| Title: | Interface to 'kuzu' Graph Database |
| Version: | 0.2.3 |
| Maintainer: | Manuel Wick-Eckl <manuel.wick@gmail.com> |
| Description: | Provides a high-performance 'R' interface to the 'kuzu' graph database. It uses the 'reticulate' package to wrap the official 'Python' client ('kuzu', 'pandas', and 'networkx'), allowing users to interact with 'kuzu' seamlessly from within 'R'. Key features include managing database connections, executing 'Cypher' queries, and efficiently loading data from 'R' data frames. It also provides seamless integration with the 'R' ecosystem by converting query results directly into popular 'R' data structures, including 'tibble', 'igraph', 'tidygraph', and 'g6R' objects, making 'kuzu's powerful graph computation capabilities readily available for data analysis and visualization workflows in 'R'. The 'kuzu' documentation can be found at https://kuzudb.github.io/docs/. |
| URL: | https://github.com/WickM/kuzuR, https://wickm.github.io/kuzuR/ |
| BugReports: | https://github.com/WickM/kuzuR/issues |
| License: | MIT + file LICENSE |
| Imports: | reticulate, igraph, tibble, tidygraph |
| Suggests: | g6R, jsonlite, testthat (≥ 3.0.0), knitr, rmarkdown, spelling, arrow |
| VignetteBuilder: | knitr |
| Config/testthat/edition: | 3 |
| Encoding: | UTF-8 |
| RoxygenNote: | 7.3.2 |
| Config/usethis/last-upkeep: | 2025-10-18 |
| Language: | en-US |
| NeedsCompilation: | no |
| Packaged: | 2025-11-22 09:38:54 UTC; krist |
| Author: | Manuel Wick-Eckl [aut, cre] |
| Repository: | CRAN |
| Date/Publication: | 2025-11-26 20:30:07 UTC |
Convert a Kuzu Query Result to a Data Frame
Description
Provides an S3 method to seamlessly convert a Kuzu query result object into a
standard R data.frame.
Usage
## S3 method for class 'kuzu.query_result.QueryResult'
as.data.frame(x, ...)
Arguments
x |
A Kuzu query result object. |
... |
Additional arguments passed to |
Value
An R data.frame containing the query results.
Examples
conn <- kuzu_connection(":memory:")
kuzu_execute(conn, "CREATE NODE TABLE User(name STRING, age INT64,
PRIMARY KEY (name))")
kuzu_execute(conn, "CREATE (:User {name: 'Alice', age: 25})")

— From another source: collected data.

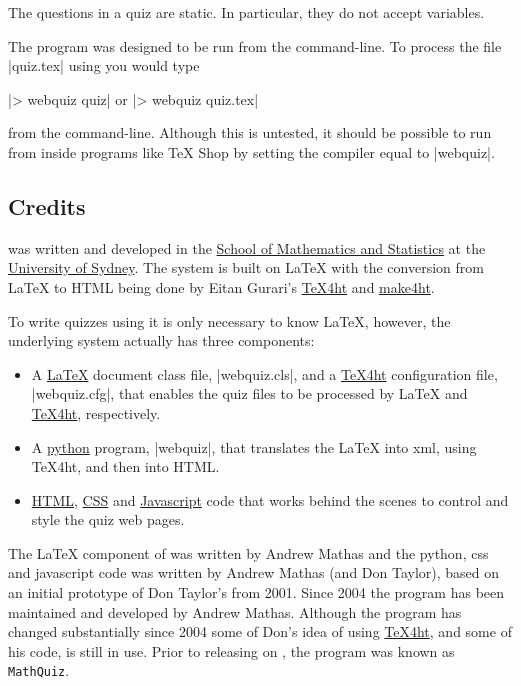 \documentclass[svgnames]{article}
\newcommand\TeXfht{\href{https://www.ctan.org/tex4ht}{TeX4ht}\xspace}
\newcommand\Ctan{\ctan[]{ctan}}
\begin{document}
    The questions in a \WebQuiz quiz are static. In particular, they do
    not accept variables.

    The \WebQuiz program was designed to be run from the command-line.
    To process the file \BashCode|quiz.tex| using \WebQuiz you would
    type

    \BashCode|> webquiz quiz| \qquad or \qquad
    \BashCode|> webquiz quiz.tex|

    \noindent from the command-line. Although this is untested, it
    should be possible to run \WebQuiz from inside programs like \TeX
    Shop by setting the compiler equal to \BashCode|webquiz|.

\subsection{Credits}
    \WebQuiz{} was written and developed in the
    \href{http://www.maths.usyd.edu.au/}{School of Mathematics and
    Statistics} at the \href{http://www.usyd.edu.au/}{University of
    Sydney}.  The system is built on \LaTeX{} with the conversion from
    \LaTeX{} to HTML being done by Eitan Gurari's
    \href{http://www.cis.ohio-state.edu/~gurari/TeXfht/mn.html}{TeX4ht}
    and
    \href{https://github.com/michal-h21/make4ht}{make4ht}.

    To write quizzes using \WebQuiz it is only necessary to know
    \LaTeX, however, the underlying \WebQuiz system actually has three
    components:
    \begin{itemize}
      \item A \href{https://www.latex-project.org/}{\LaTeX} document class
      file, \BashCode|webquiz.cls|, and a \TeXfht
      configuration file, \BashCode|webquiz.cfg|, that enables the
      quiz files to be processed by \LaTeX{} and \TeXfht, respectively.
      \item A \href{https://www.python.org/}{python} program,
      \BashCode|webquiz|, that translates the
      \LaTeX{} into xml, using \TeX 4ht, and then into HTML.
      \item
      \href{https://www.w3schools.com/html/html_intro.asp}{HTML},
      \href{https://www.w3schools.com/css/}{CSS} and
      \href{https://www.w3schools.com/Js/}{Javascript}
      code that works behind the scenes to control and style the quiz
      web pages.
    \end{itemize}

   The \LaTeX{} component of \WebQuiz{} was written by Andrew Mathas and
   the python, css and javascript code was written by Andrew Mathas (and
   Don Taylor), based on an initial prototype of Don Taylor's from 2001.
   Since 2004 the program has been maintained and developed by Andrew
   Mathas. Although the program has changed substantially since 2004
   some of Don's idea of using \TeXfht, and some of his code, is still
   in use. Prior to releasing \WebQuiz on \Ctan, the program was known
   as \texttt{MathQuiz}.
\end{document}
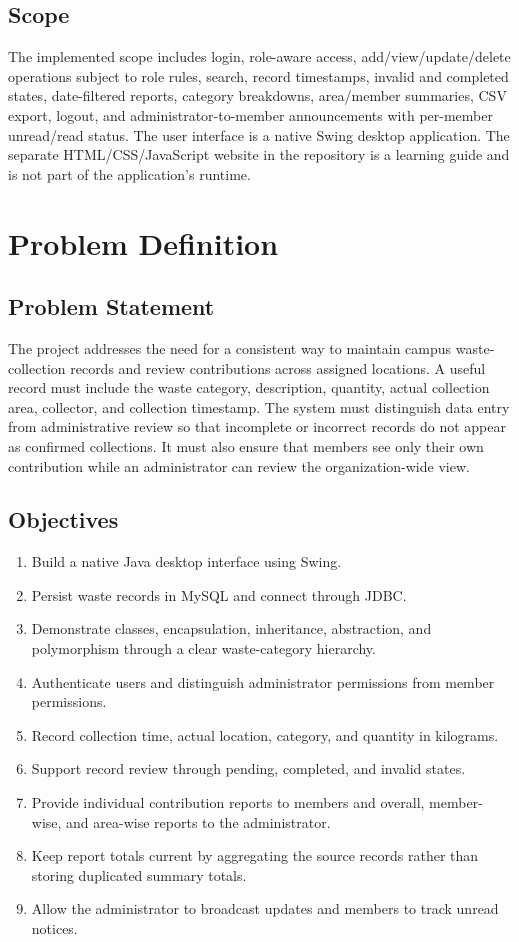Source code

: \documentclass[12pt,a4paper]{report}
\begin{document}
\section{Scope}
The implemented scope includes login, role-aware access, add/view/update/delete operations subject to role rules, search, record timestamps, invalid and completed states, date-filtered reports, category breakdowns, area/member summaries, CSV export, logout, and administrator-to-member announcements with per-member unread/read status. The user interface is a native Swing desktop application. The separate HTML/CSS/JavaScript website in the repository is a learning guide and is not part of the application's runtime.

\chapter{Problem Definition}
\section{Problem Statement}
The project addresses the need for a consistent way to maintain campus waste-collection records and review contributions across assigned locations. A useful record must include the waste category, description, quantity, actual collection area, collector, and collection timestamp. The system must distinguish data entry from administrative review so that incomplete or incorrect records do not appear as confirmed collections. It must also ensure that members see only their own contribution while an administrator can review the organization-wide view.

\section{Objectives}
\begin{enumerate}[leftmargin=*]
  \item Build a native Java desktop interface using Swing.
  \item Persist waste records in MySQL and connect through JDBC.
  \item Demonstrate classes, encapsulation, inheritance, abstraction, and polymorphism through a clear waste-category hierarchy.
  \item Authenticate users and distinguish administrator permissions from member permissions.
  \item Record collection time, actual location, category, and quantity in kilograms.
  \item Support record review through pending, completed, and invalid states.
  \item Provide individual contribution reports to members and overall, member-wise, and area-wise reports to the administrator.
  \item Keep report totals current by aggregating the source records rather than storing duplicated summary totals.
  \item Allow the administrator to broadcast updates and members to track unread notices.
\end{enumerate}
\end{document}
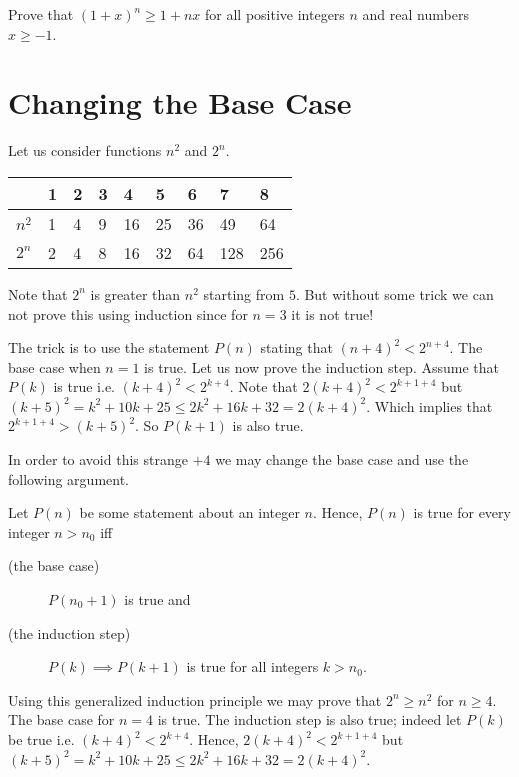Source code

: \begin{exercise}
  Prove that $(1 + x)^n \ge 1 + nx$ for all positive integers $n$ and real
  numbers $x \ge -1$.
\end{exercise}

\section{Changing the Base Case}
Let us consider functions $n^2$ and $2^n$.

\begin{center}
    \begin{tabular}{l  l  l  l  l  l  l  l  l}
        \toprule
              & 1 & 2 & 3 & 4  & 5  & 6  & 7   & 8   \\
        \midrule
        $n^2$ & 1 & 4 & 9 & 16 & 25 & 36 & 49  & 64  \\
        $2^n$ & 2 & 4 & 8 & 16 & 32 & 64 & 128 & 256 \\
        \bottomrule
    \end{tabular}
\end{center}
Note that $2^n$ is greater than $n^2$ starting from $5$. But without some trick
we can not prove this using induction since for $n = 3$ it is not true!

The trick is to use the statement $P(n)$ stating that $(n + 4)^2 < 2^{n + 4}$.
The base case when $n = 1$ is true.
Let us now prove the induction step. Assume that $P(k)$ is true i.e.
$(k + 4)^2 < 2^{k + 4}$. Note that $2(k + 4)^2 < 2^{k + 1 + 4}$ but
$(k + 5)^2 = k^2 + 10k + 25 \le 2k^2 + 16k + 32 = 2(k + 4)^2$.
Which implies that
$2^{k + 1 + 4} > (k + 5)^2$. So $P(k + 1)$ is also true.

In order to avoid this strange $+4$ we may change the base
case and use the following argument.

\begin{theorem}
\label{theorem:induction-shifted-base}
    Let $P(n)$ be some statement about an integer $n$.
    Hence, $P(n)$ is true for every integer $n > n_0$ iff
    \begin{description}
        \item [(the base case)] $P(n_0 + 1)$ is true and
        \item [(the induction step)] $P(k) \implies P(k + 1)$ is true for all
            integers $k > n_0$.
    \end{description}
\end{theorem}

Using this generalized induction principle we may prove that $2^n \ge n^2$ for
$n \ge 4$. The base case for $n = 4$ is true. The induction step is also true;
indeed let $P(k)$ be true i.e. $(k + 4)^2 < 2^{k + 4}$. Hence,
$2(k + 4)^2 < 2^{k + 1 + 4}$ but
$(k + 5)^2 = k^2 + 10k + 25 \le 2k^2 + 16k + 32 = 2(k + 4)^2$.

result <- kuzu_execute(conn, "MATCH (a:User) RETURN a.name, a.age")
# Convert the result to a data.frame
df <- as.data.frame(result)
print(df)
Convert a Kuzu Query Result to an igraph Object
Description
Converts a Kuzu query result into an igraph graph object.
Usage
as_igraph(query_result)
Arguments
query_result |
A |
Details
This function takes a kuzu_query_result object, converts it to a
networkx graph in Python, extracts the nodes and edges into R data frames,
and then constructs an igraph object. It is the final step in the
kuzu_execute -> as_igraph workflow.
Value
An igraph object.
Examples
if (requireNamespace("igraph", quietly = TRUE)) {
conn <- kuzu_connection(":memory:")
kuzu_execute(conn, "CREATE NODE TABLE Person(name STRING,
PRIMARY KEY (name))")
kuzu_execute(conn, "CREATE REL TABLE Knows(FROM Person TO Person)")

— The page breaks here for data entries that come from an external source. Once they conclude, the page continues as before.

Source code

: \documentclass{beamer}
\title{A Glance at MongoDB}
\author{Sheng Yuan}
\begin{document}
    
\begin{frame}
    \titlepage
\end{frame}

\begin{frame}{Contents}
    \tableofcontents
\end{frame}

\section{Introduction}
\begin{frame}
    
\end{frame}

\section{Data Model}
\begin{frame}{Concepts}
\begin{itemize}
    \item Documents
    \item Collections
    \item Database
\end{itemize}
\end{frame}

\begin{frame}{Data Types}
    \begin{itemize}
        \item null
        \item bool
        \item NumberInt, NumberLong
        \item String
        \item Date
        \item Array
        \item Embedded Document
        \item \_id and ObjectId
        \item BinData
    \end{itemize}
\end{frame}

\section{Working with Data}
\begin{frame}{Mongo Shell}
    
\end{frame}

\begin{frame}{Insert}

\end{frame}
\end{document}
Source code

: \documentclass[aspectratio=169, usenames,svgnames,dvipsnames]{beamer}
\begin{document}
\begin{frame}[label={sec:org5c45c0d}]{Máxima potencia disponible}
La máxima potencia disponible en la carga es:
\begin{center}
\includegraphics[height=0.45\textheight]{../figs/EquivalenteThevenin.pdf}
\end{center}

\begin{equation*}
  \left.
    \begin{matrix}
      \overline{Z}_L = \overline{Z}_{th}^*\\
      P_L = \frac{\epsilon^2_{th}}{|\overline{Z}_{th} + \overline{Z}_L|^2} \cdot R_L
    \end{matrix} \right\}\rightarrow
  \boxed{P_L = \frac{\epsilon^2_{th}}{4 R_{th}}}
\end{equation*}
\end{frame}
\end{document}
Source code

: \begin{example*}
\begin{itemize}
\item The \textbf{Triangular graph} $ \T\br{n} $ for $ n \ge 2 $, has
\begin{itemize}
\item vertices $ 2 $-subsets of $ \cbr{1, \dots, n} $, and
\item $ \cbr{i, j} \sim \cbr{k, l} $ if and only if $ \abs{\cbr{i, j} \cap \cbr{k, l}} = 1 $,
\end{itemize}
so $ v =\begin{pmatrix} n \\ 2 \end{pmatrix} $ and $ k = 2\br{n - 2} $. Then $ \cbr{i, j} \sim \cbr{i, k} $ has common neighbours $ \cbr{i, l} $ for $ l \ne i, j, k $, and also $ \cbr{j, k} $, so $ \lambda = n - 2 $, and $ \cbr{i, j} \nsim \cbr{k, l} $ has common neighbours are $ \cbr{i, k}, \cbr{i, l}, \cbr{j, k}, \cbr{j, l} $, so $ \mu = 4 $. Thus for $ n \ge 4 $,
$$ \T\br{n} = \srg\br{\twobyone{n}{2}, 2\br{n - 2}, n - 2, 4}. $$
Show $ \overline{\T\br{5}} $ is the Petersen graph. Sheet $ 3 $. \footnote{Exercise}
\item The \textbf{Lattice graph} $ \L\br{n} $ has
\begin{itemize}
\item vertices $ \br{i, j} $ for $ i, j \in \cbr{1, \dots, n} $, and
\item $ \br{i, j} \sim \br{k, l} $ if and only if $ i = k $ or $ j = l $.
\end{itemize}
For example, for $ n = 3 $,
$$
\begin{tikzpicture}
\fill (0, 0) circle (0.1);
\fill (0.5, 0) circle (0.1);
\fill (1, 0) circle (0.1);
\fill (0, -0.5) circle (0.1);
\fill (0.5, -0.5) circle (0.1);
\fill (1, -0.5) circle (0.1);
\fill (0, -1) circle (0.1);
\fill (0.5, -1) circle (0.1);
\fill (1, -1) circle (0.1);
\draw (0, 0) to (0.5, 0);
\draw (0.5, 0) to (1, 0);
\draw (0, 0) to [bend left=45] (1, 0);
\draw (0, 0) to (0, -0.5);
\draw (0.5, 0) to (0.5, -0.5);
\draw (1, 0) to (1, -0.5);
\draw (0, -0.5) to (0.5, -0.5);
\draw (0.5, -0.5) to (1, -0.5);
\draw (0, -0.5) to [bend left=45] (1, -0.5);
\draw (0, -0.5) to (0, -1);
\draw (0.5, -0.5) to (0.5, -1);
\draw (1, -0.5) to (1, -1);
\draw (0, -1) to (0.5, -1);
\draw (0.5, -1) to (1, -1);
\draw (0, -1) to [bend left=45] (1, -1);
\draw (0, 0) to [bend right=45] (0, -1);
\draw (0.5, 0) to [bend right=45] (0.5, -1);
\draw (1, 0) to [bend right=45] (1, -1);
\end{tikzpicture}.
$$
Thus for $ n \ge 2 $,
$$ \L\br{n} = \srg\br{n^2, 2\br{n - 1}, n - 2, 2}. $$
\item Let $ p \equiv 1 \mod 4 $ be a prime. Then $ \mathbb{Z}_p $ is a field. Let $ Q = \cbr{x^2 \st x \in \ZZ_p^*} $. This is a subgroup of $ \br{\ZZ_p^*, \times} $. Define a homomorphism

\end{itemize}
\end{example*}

kuzu_execute(conn, "CREATE (p:Person {name: 'Alice'}),
(q:Person {name: 'Bob'})")
kuzu_execute(conn, "MATCH (a:Person), (b:Person) WHERE
a.name='Alice' AND
b.name='Bob'
CREATE (a)-[:Knows]->(b)"
)
res <- kuzu_execute(conn, "MATCH (p:Person)-[k:Knows]->(q:Person)
RETURN p, k, q")
g <- as_igraph(res)
print(g)
rm(conn, res, g)
}
Convert a Kuzu Query Result to a Tibble
Description
Provides an S3 method to convert a Kuzu query result object into a
tibble. This requires the tibble package to be installed.
Usage
## S3 method for class 'kuzu.query_result.QueryResult'
as_tibble(x, ...)
Arguments
x |
A Kuzu query result object. |
... |
Additional arguments passed to |
Value
A tibble containing the query results.
Examples
if (requireNamespace("tibble", quietly = TRUE)) {
conn <- kuzu_connection(":memory:")
kuzu_execute(conn, "CREATE NODE TABLE User(name STRING, age INT64,
PRIMARY KEY (name))")
kuzu_execute(conn, "CREATE (:User {name: 'Alice', age: 25})")
result <- kuzu_execute(conn, "MATCH (a:User) RETURN a.name, a.age")

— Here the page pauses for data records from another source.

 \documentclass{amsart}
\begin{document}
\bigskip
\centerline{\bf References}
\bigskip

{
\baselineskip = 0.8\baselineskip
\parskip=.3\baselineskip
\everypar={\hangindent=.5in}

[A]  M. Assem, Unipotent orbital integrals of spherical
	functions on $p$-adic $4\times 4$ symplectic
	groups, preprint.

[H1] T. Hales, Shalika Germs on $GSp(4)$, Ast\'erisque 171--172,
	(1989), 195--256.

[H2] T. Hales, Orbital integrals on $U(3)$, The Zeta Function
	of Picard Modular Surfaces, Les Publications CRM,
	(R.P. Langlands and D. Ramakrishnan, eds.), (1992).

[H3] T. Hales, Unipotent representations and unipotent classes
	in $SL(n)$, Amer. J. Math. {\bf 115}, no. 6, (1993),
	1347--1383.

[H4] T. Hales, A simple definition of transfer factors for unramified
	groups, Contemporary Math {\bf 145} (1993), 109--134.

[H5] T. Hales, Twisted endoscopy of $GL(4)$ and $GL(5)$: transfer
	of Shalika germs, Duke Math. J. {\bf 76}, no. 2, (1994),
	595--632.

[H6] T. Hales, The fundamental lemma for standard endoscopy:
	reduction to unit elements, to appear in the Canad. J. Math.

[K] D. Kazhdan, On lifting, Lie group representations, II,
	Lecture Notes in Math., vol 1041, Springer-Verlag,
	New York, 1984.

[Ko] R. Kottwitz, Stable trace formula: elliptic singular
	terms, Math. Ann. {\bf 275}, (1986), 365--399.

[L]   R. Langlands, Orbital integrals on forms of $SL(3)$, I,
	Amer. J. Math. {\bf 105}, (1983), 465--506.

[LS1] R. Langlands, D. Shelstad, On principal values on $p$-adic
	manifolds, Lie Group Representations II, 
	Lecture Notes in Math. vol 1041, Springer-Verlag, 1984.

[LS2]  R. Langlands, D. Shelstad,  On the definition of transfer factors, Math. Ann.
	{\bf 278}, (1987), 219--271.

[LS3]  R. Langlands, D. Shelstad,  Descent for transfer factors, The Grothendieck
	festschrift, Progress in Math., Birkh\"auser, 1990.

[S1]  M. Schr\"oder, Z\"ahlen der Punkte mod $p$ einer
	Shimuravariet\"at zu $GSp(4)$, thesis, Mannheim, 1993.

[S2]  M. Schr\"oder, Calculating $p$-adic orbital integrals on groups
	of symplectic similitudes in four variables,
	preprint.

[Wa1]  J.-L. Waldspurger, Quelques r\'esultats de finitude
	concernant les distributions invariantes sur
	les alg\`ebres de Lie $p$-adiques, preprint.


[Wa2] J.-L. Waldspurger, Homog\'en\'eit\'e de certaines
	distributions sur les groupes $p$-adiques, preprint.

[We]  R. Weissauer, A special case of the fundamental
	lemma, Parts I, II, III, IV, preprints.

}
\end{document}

# Convert the result to a tibble
tbl <- tibble::as_tibble(result)
print(tbl)
}
Convert a Kuzu Query Result to a tidygraph Object
Description
Converts a Kuzu query result into a tidygraph tbl_graph object.
Usage
as_tidygraph(query_result)
Arguments
query_result |
A |
Value
A tbl_graph object.
Examples
if (requireNamespace("tidygraph", quietly = TRUE)) {
conn <- kuzu_connection(":memory:")
kuzu_execute(conn, "CREATE NODE TABLE Person(name STRING,
PRIMARY KEY (name))")
kuzu_execute(conn, "CREATE (p:Person {name: 'Alice'})")
res <- kuzu_execute(conn, "MATCH (p:Person) RETURN p")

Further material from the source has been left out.